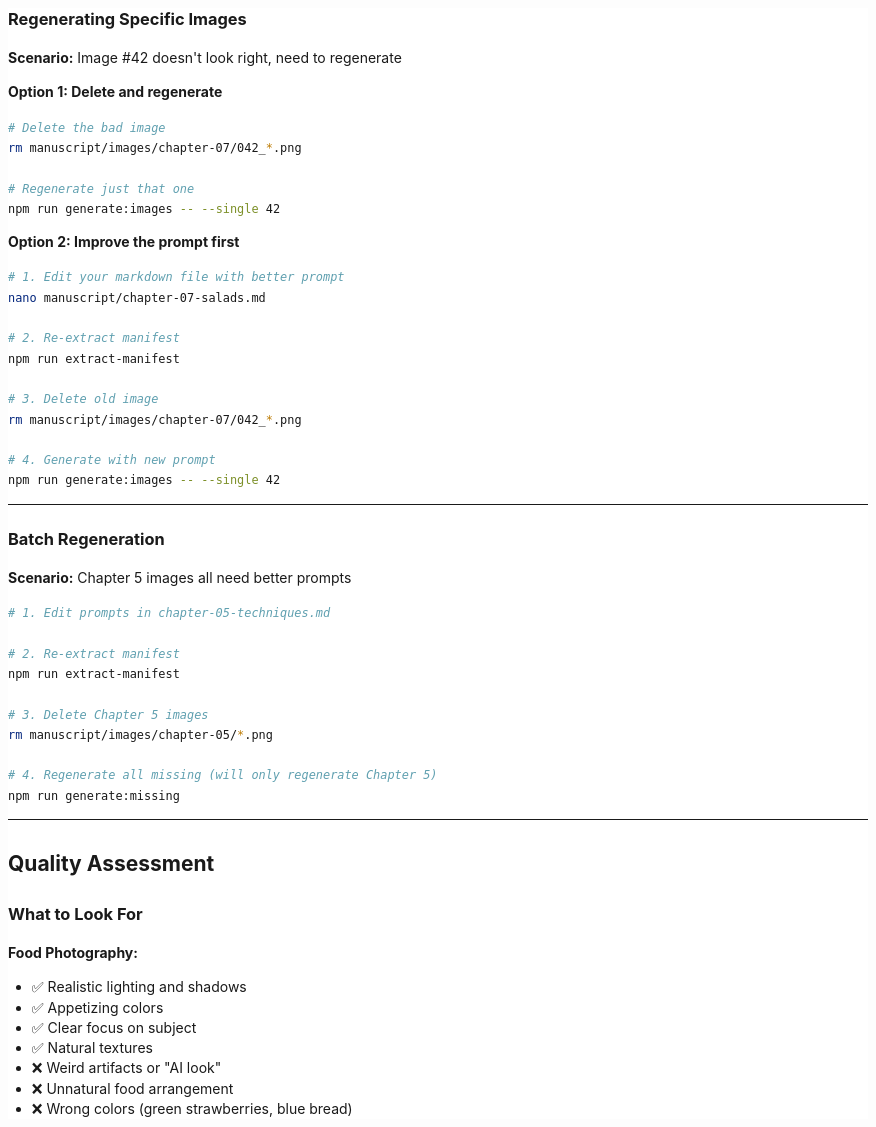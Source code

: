 ### Regenerating Specific Images

**Scenario:** Image #42 doesn't look right, need to regenerate

**Option 1: Delete and regenerate**
```bash
# Delete the bad image
rm manuscript/images/chapter-07/042_*.png

# Regenerate just that one
npm run generate:images -- --single 42
```

**Option 2: Improve the prompt first**
```bash
# 1. Edit your markdown file with better prompt
nano manuscript/chapter-07-salads.md

# 2. Re-extract manifest
npm run extract-manifest

# 3. Delete old image
rm manuscript/images/chapter-07/042_*.png

# 4. Generate with new prompt
npm run generate:images -- --single 42
```

---

### Batch Regeneration

**Scenario:** Chapter 5 images all need better prompts

```bash
# 1. Edit prompts in chapter-05-techniques.md

# 2. Re-extract manifest
npm run extract-manifest

# 3. Delete Chapter 5 images
rm manuscript/images/chapter-05/*.png

# 4. Regenerate all missing (will only regenerate Chapter 5)
npm run generate:missing
```

---

## Quality Assessment

### What to Look For

**Food Photography:**
- ✅ Realistic lighting and shadows
- ✅ Appetizing colors
- ✅ Clear focus on subject
- ✅ Natural textures
- ❌ Weird artifacts or "AI look"
- ❌ Unnatural food arrangement
- ❌ Wrong colors (green strawberries, blue bread)

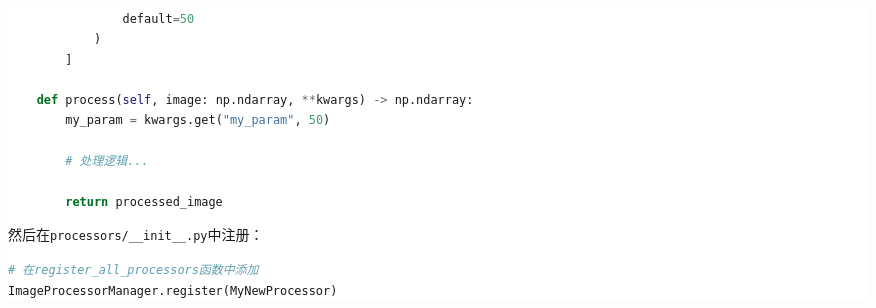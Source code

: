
 ```python
                default=50
            )
        ]
    
    def process(self, image: np.ndarray, **kwargs) -> np.ndarray:
        my_param = kwargs.get("my_param", 50)
        
        # 处理逻辑...
        
        return processed_image
```

然后在`processors/__init__.py`中注册：

```python
# 在register_all_processors函数中添加
ImageProcessorManager.register(MyNewProcessor)
``` 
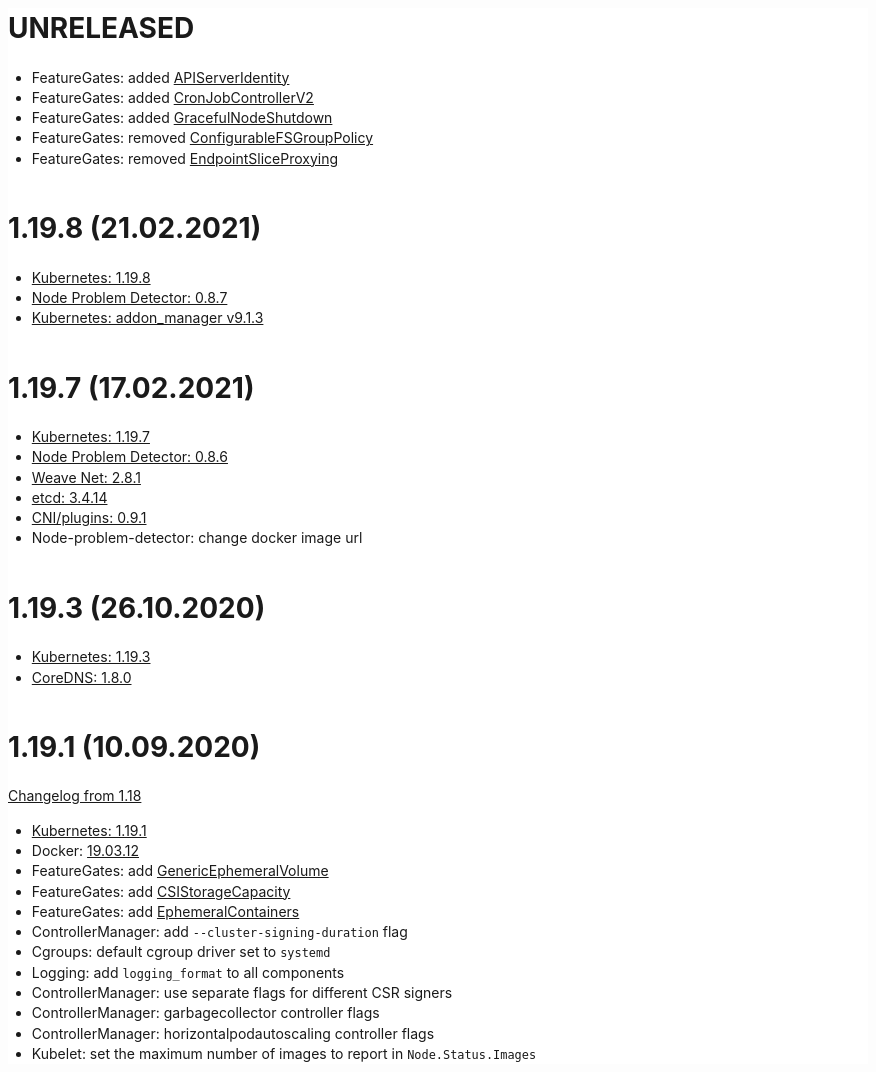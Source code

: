 # UNRELEASED
- FeatureGates: added [APIServerIdentity](https://kubernetes.io/docs/tasks/administer-cluster/highly-available-master/#api-server-identity)
- FeatureGates: added [CronJobControllerV2](https://kubernetes.io/docs/concepts/workloads/controllers/cron-jobs/#new-controller)
- FeatureGates: added [GracefulNodeShutdown](https://kubernetes.io/docs/concepts/architecture/nodes/#graceful-node-shutdown)
- FeatureGates: removed [ConfigurableFSGroupPolicy](https://kubernetes.io/docs/tasks/configure-pod-container/security-context/#configure-volume-permission-and-ownership-change-policy-for-pods)
- FeatureGates: removed [EndpointSliceProxying](https://kubernetes.io/docs/tasks/administer-cluster/enabling-endpointslices/)

# 1.19.8 (21.02.2021)
- [Kubernetes: 1.19.8](https://github.com/kubernetes/kubernetes/blob/master/CHANGELOG/CHANGELOG-1.19.md#changelog-since-v1197)
- [Node Problem Detector: 0.8.7](https://github.com/kubernetes/node-problem-detector/releases/tag/v0.8.7)
- [Kubernetes: addon_manager v9.1.3](https://github.com/kubernetes/kubernetes/blob/master/cluster/addons/addon-manager/CHANGELOG.md#version-913-mon-november-30-2020-spencer-peterson-spencerjpgooglecom)

# 1.19.7 (17.02.2021)
- [Kubernetes: 1.19.7](https://github.com/kubernetes/kubernetes/blob/master/CHANGELOG/CHANGELOG-1.19.md#changelog-since-v1196)
- [Node Problem Detector: 0.8.6](https://github.com/kubernetes/node-problem-detector/releases/tag/v0.8.6)
- [Weave Net: 2.8.1](https://github.com/weaveworks/weave/releases/tag/v2.8.1)
- [etcd: 3.4.14](https://github.com/etcd-io/etcd/releases/tag/v3.4.14)
- [CNI/plugins: 0.9.1](https://github.com/containernetworking/plugins/releases/tag/v0.9.1)
- Node-problem-detector: change docker image url

# 1.19.3 (26.10.2020)
- [Kubernetes: 1.19.3](https://github.com/kubernetes/kubernetes/blob/master/CHANGELOG/CHANGELOG-1.19.md#changelog-since-v1192)
- [CoreDNS: 1.8.0](https://coredns.io/2020/06/15/coredns-1.8.0-release/)

# 1.19.1 (10.09.2020)

[Changelog from 1.18](https://github.com/kubernetes/kubernetes/blob/master/CHANGELOG/CHANGELOG-1.19.md#changelog-since-v1180)

- [Kubernetes: 1.19.1](https://github.com/kubernetes/kubernetes/blob/master/CHANGELOG/CHANGELOG-1.19.md#changelog-since-v1190)
- Docker: [19.03.12](https://docs.docker.com/engine/release-notes/#190312)
- FeatureGates: add [GenericEphemeralVolume](https://kubernetes.io/docs/concepts/storage/ephemeral-volumes/#generic-ephemeral-volumes)
- FeatureGates: add [CSIStorageCapacity](https://kubernetes.io/docs/concepts/storage/storage-capacity/)
- FeatureGates: add [EphemeralContainers](https://kubernetes.io/docs/concepts/workloads/pods/ephemeral-containers/)
- ControllerManager: add `--cluster-signing-duration` flag
- Cgroups: default cgroup driver set to `systemd`
- Logging: add `logging_format` to all components
- ControllerManager: use separate flags for different CSR signers
- ControllerManager: garbagecollector controller flags
- ControllerManager: horizontalpodautoscaling controller flags
- Kubelet: set the maximum number of images to report in `Node.Status.Images`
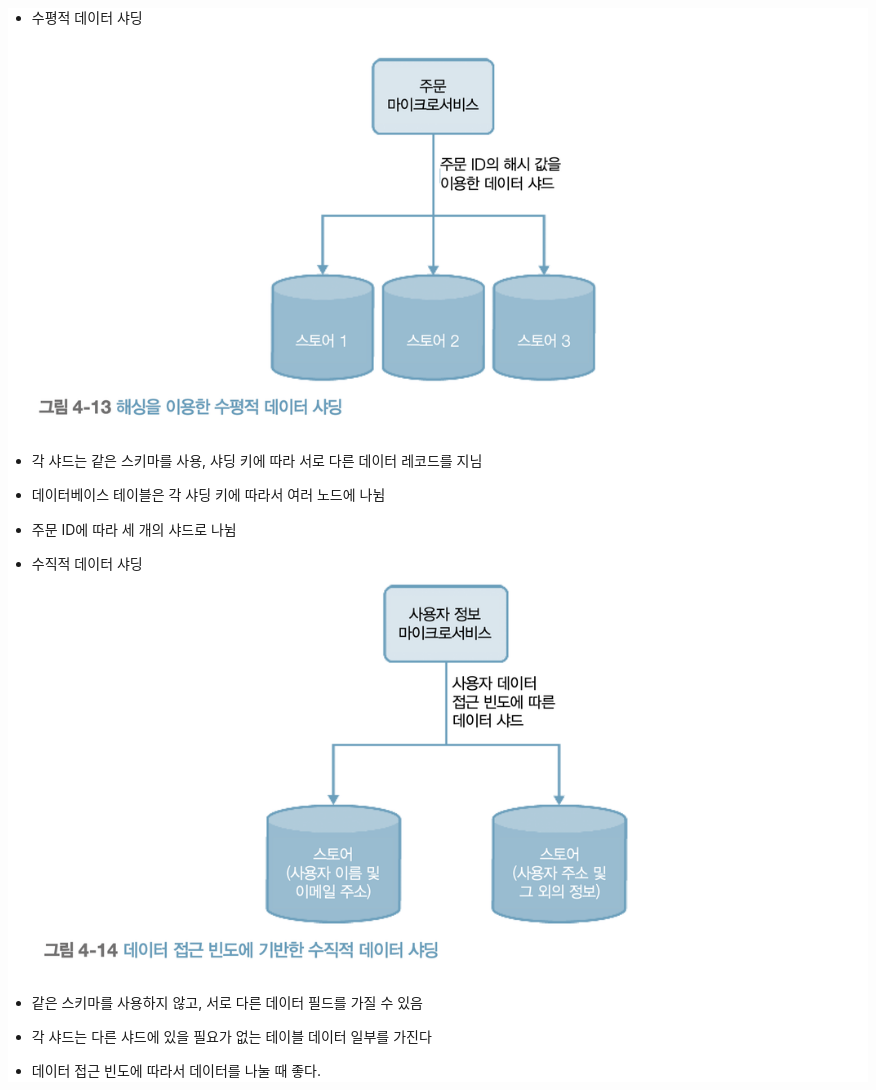 
- 수평적 데이터 샤딩
  ![](files/Pasted%20image%2020250930205455.png)
- 각 샤드는 같은 스키마를 사용, 샤딩 키에 따라 서로 다른 데이터 레코드를 지님
- 데이터베이스 테이블은 각 샤딩 키에 따라서 여러 노드에 나뉨
- 주문 ID에 따라 세 개의 샤드로 나뉨



- 수직적 데이터 샤딩
  ![](files/Pasted%20image%2020250930205813.png)
- 같은 스키마를 사용하지 않고, 서로 다른 데이터 필드를 가질 수 있음
- 각 샤드는 다른 샤드에 있을 필요가 없는 테이블 데이터 일부를 가진다
- 데이터 접근 빈도에 따라서 데이터를 나눌 때 좋다.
_ _ _ _ _
WHAT IS REQUIRED: In the entries above, find the line containing "- ControllerManager: use" and the line containing "- 같은 스키마를 사용하지 않고, 서로 다른 데이터 필드를 가질 수 있음", then copy both and every line between them exactly, without any picture.

COMPLETED EXERCISE:
- ControllerManager: use separate flags for different CSR signers
- ControllerManager: garbagecollector controller flags
- ControllerManager: horizontalpodautoscaling controller flags
- Kubelet: set the maximum number of images to report in `Node.Status.Images`
- 수평적 데이터 샤딩
  ![](files/Pasted%20image%2020250930205455.png)
- 각 샤드는 같은 스키마를 사용, 샤딩 키에 따라 서로 다른 데이터 레코드를 지님
- 데이터베이스 테이블은 각 샤딩 키에 따라서 여러 노드에 나뉨
- 주문 ID에 따라 세 개의 샤드로 나뉨



- 수직적 데이터 샤딩
  ![](files/Pasted%20image%2020250930205813.png)
- 같은 스키마를 사용하지 않고, 서로 다른 데이터 필드를 가질 수 있음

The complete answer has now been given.